Il 29 maggio è ufficialmente iniziata la campagna elettorale del Kenya, che si concluderà con le elezioni presidenziali del prossimo 9 agosto.

I candidati per il seggio presidenziale sono in tutto 16, sebbene i principali restino sostanzialmente due, Raila Odinga e William Ruto, che hanno avviato la propria campagna politica concentrandosi principalmente su temi di natura economica, proponendo due diverse modelli concettuali per rilanciare il paese.

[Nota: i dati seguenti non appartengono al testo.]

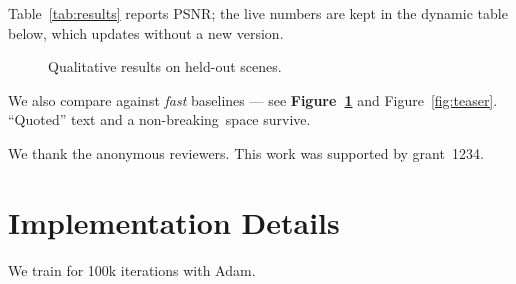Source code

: \documentclass[sigconf]{acmart}
\begin{document}
Table~\ref{tab:results} reports PSNR; the live numbers are kept in the dynamic table
below, which updates without a new version.

\begin{table}
  \caption{Ablations, updated as runs finish.}
  \label{tab:ablation}
\end{table}

\begin{figure}
  \caption{Qualitative results on held-out scenes.}
  \label{fig:qual}
\end{figure}

We also compare against \emph{fast} baselines --- see \textbf{Figure~\ref{fig:qual}} and
Figure~\ref{fig:teaser}. ``Quoted'' text and a non-breaking~space survive.

\begin{acks}
We thank the anonymous reviewers. This work was supported by grant~1234.
\end{acks}




\appendix

\section{Implementation Details}

We train for 100k iterations with Adam.
\end{document}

La commissione elettorale del Kenya ha ordinato poco prima dell’avvio della campagna elettorale una politica di forte contrasto alle spese dei candidati attraverso il ricorso a fondi pubblici, per impedire che i candidati attualmente impiegati nelle istituzioni possano beneficiare di maggiori risorse, illegalmente impiegate a sostegno delle proprie candidature.

La commissione ha ordinato ai suoi funzionari di predisporre il sequestrare di qualsiasi risorsa statale utilizzata illegalmente nella campagna, e la direttiva si applica anche ai membri del Parlamento in carica – senatori, membri dell’Assemblea nazionale e rappresentanti delle donne – nonché governatori, vice governatori e membri dell’assemblea di contea.

A tal fine, tutti i funzionari pubblici che concorrono alle elezioni devono indicare con precisione l’elenco delle strutture alle loro dipendenze, i budget disponibili e le attrezzature da questi dipendenti, al fine di impedire che possano in qualsiasi modo essere impiegate a sostegno della campagna elettorale.

A dispetto di tali disposizioni, l’avvio della campagna elettorale a Nairobi, e soprattutto quella dei due principali sfidanti William Ruto e Raila Odinga, ha già dato prova di essere strutturata su un cospicuo budget di spesa, con imponenti strumenti di promozione e diffuse accuse di corruzione.